Stored data:
______

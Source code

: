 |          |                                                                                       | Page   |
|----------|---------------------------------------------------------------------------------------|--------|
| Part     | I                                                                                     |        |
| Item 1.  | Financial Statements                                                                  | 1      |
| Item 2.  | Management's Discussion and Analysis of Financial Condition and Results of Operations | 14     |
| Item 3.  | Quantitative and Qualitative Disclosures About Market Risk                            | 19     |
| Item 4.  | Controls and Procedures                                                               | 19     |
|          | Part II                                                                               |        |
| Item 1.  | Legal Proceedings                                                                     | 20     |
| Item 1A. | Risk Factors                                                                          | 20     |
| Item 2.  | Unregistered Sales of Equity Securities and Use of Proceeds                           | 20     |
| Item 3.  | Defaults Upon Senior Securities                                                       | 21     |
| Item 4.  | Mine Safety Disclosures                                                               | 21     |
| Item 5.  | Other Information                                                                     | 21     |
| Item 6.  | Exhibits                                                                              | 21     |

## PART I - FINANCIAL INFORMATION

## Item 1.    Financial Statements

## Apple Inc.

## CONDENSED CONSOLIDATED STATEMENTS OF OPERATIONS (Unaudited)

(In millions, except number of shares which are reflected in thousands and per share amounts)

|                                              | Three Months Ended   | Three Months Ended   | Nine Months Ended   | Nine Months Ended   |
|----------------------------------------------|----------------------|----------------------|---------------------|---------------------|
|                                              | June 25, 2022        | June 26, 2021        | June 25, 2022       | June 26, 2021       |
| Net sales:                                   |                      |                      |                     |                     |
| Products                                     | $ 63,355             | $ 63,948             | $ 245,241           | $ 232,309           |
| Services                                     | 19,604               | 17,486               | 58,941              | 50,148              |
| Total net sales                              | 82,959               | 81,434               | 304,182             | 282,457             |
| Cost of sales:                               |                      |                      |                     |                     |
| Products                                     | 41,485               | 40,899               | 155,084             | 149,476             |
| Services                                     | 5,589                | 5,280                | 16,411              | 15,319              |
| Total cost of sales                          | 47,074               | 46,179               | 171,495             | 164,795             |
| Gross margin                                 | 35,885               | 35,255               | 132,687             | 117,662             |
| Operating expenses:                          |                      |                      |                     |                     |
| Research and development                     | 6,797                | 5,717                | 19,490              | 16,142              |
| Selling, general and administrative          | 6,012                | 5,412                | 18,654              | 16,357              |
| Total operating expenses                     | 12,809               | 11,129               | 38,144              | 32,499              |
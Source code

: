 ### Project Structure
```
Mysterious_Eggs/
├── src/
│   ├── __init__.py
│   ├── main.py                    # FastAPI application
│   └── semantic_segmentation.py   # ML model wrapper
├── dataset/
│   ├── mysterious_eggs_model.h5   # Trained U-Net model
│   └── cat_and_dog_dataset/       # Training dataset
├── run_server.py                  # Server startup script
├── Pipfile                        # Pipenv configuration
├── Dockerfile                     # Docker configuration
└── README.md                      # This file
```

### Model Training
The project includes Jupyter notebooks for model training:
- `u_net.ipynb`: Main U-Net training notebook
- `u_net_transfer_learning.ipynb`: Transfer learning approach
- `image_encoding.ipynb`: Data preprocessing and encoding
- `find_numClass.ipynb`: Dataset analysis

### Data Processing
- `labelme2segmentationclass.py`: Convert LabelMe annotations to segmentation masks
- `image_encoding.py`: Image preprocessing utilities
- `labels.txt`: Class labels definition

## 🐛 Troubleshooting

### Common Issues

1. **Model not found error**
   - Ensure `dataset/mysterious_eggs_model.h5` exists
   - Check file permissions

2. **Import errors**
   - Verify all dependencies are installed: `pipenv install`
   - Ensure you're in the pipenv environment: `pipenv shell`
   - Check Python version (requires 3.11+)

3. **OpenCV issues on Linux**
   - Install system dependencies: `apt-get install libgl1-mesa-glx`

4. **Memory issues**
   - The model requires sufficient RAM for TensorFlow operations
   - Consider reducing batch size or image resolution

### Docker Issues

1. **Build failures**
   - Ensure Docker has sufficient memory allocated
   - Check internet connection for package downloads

______

▸ To do
Copy range, inclusive: the line holding "U-Net training notebook" to the line holding "### Common Issues". Reproduce exactly those lines of the records above and no others.

▸ Result below
- `u_net.ipynb`: Main U-Net training notebook
- `u_net_transfer_learning.ipynb`: Transfer learning approach
- `image_encoding.ipynb`: Data preprocessing and encoding
- `find_numClass.ipynb`: Dataset analysis

### Data Processing
- `labelme2segmentationclass.py`: Convert LabelMe annotations to segmentation masks
- `image_encoding.py`: Image preprocessing utilities
- `labels.txt`: Class labels definition

## 🐛 Troubleshooting

### Common Issues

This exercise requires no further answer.